Nancy Barton and Michael Glass
American Fine Arts
We all have our pet “bad objects,” whipping posts that we condemn in order to make ourselves feel better. In this show Nancy Barton and Michael Glass explore the complex psychic mechanisms by which these scapegoats are designated, showing how the ego produces a denigrated object in order to maintain a fantasy of unity and coherence. “Bad objects” all serve the same purpose—the consolidation of power for a dominant group; thus racism, misogyny, and homophobia can be understood as different manifestations of this psychic mechanism. By presenting a white woman and a black man figuratively and literally on the same picture plane in their photographs, Barton and Glass and not simply being flatly transgressive. The figures interact as two images that have been degraded in our cultural “imaginary” in different ways but to the same ends.
Quotes from various sources—Jean-Jacques Rousseau, Frantz Fanon, Nietzsche, Melanie Klein, and Hélène Cixous silk-screened onto tasteful wood paneling as captions for the photos, give the entire installation the feel of a provincial natural-history or science museum. But rather than representing simple pedagogical narratives, this installation is trying to teach us something altogether “other” about how precisely the other is produced. The artists use found images, from what appear to be a textbook, in which women and blacks are designated as inferior to the white male whose presence is implied but never explicit.

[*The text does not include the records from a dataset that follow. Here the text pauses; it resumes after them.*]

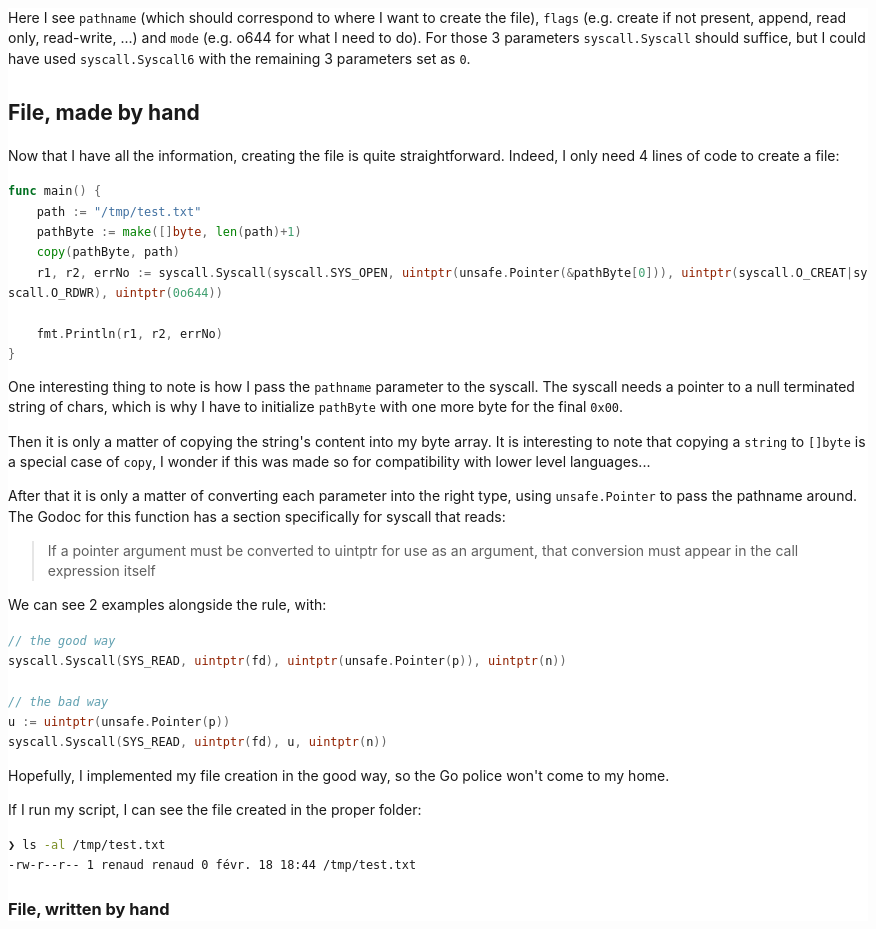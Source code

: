 Here I see `pathname` (which should correspond to where I want to create the file), `flags` (e.g. create if not present, append, read only, read-write, ...) and `mode` (e.g. o644 for what I need to do). For those 3 parameters `syscall.Syscall` should suffice, but I could have used `syscall.Syscall6` with the remaining 3 parameters set as `0`.

## File, made by hand

Now that I have all the information, creating the file is quite straightforward. Indeed, I only need 4 lines of code to create a file:

```go
func main() {
	path := "/tmp/test.txt"
	pathByte := make([]byte, len(path)+1)
	copy(pathByte, path)
	r1, r2, errNo := syscall.Syscall(syscall.SYS_OPEN, uintptr(unsafe.Pointer(&pathByte[0])), uintptr(syscall.O_CREAT|syscall.O_RDWR), uintptr(0o644))

	fmt.Println(r1, r2, errNo)
}
```

One interesting thing to note is how I pass the `pathname` parameter to the syscall. The syscall needs a pointer to a null terminated string of chars, which is why I have to initialize `pathByte` with one more byte for the final `0x00`.

Then it is only a matter of copying the string's content into my byte array. It is interesting to note that copying a `string` to `[]byte` is a special case of `copy`, I wonder if this was made so for compatibility with lower level languages...

After that it is only a matter of converting each parameter into the right type, using `unsafe.Pointer` to pass the pathname around. The Godoc for this function has a section specifically for syscall that reads:

> If a pointer argument must be converted to uintptr for use as an argument, that conversion must appear in the call expression itself

We can see 2 examples alongside the rule, with:
```go
// the good way
syscall.Syscall(SYS_READ, uintptr(fd), uintptr(unsafe.Pointer(p)), uintptr(n))

// the bad way
u := uintptr(unsafe.Pointer(p))
syscall.Syscall(SYS_READ, uintptr(fd), u, uintptr(n))
```

Hopefully, I implemented my file creation in the good way, so the Go police won't come to my home.

If I run my script, I can see the file created in the proper folder:
```bash
❯ ls -al /tmp/test.txt
-rw-r--r-- 1 renaud renaud 0 févr. 18 18:44 /tmp/test.txt
```

### File, written by hand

Barton and Glass are dealing with how dysfunctional object relations are endemic rather than exceptional, and how the way in which we have represented ourselves on this matrix has been traumatic in and of itself. Quotes like, “The patient split off those parts of himself, i.e. of his ego which he felt to be dangerous and hostile. He turned his destructive impulses from his object towards his ego, with the result that parts of his ego temporarily went out of existence,” are aligned with more testimonial statements: “In both my fascination with the morbid details of humiliation and my attempt to avert my eyes, I am implicated. Watching, I become identified with what I have witnessed.” This uncanny layering of voices creates a space in which something like insight is produced. This insight is difficult to articulate without the images, but it has something to do with masochism as an adjunct strategy of survival in the matrix of bad object relations.
Integrating high camp with cultural critique, Barton and Glass escape the seriousness of critique that is contaminated by precisely those forms of thinking that it attempts to question. The most striking image is one that echoes the famous photograph by W. Eugene Smith of a Japanese woman bathing a chemically poisoned child in a therapeutic bath. Barton’s gaze looks like that of the Madonna in the Pietà. Glass floats in dark water, like an infirm infant; the two figures are sealed in an imaginary space but as a dyad they are symbolic of the most intense catastrophes of our time. It is an image of healing because it is also hilarious: laughter sometimes can be the best medicine.
The artists have a great ear for appropriated text, and the combination of language and image in this installation worked together to create a meditative space in which the viewer is invited to tackle some challenging ideas. The work was strongest where it was unencumbered by a literal agenda; at those moments it was able to move between pathos and the pathetic, with an almost childlike innocence.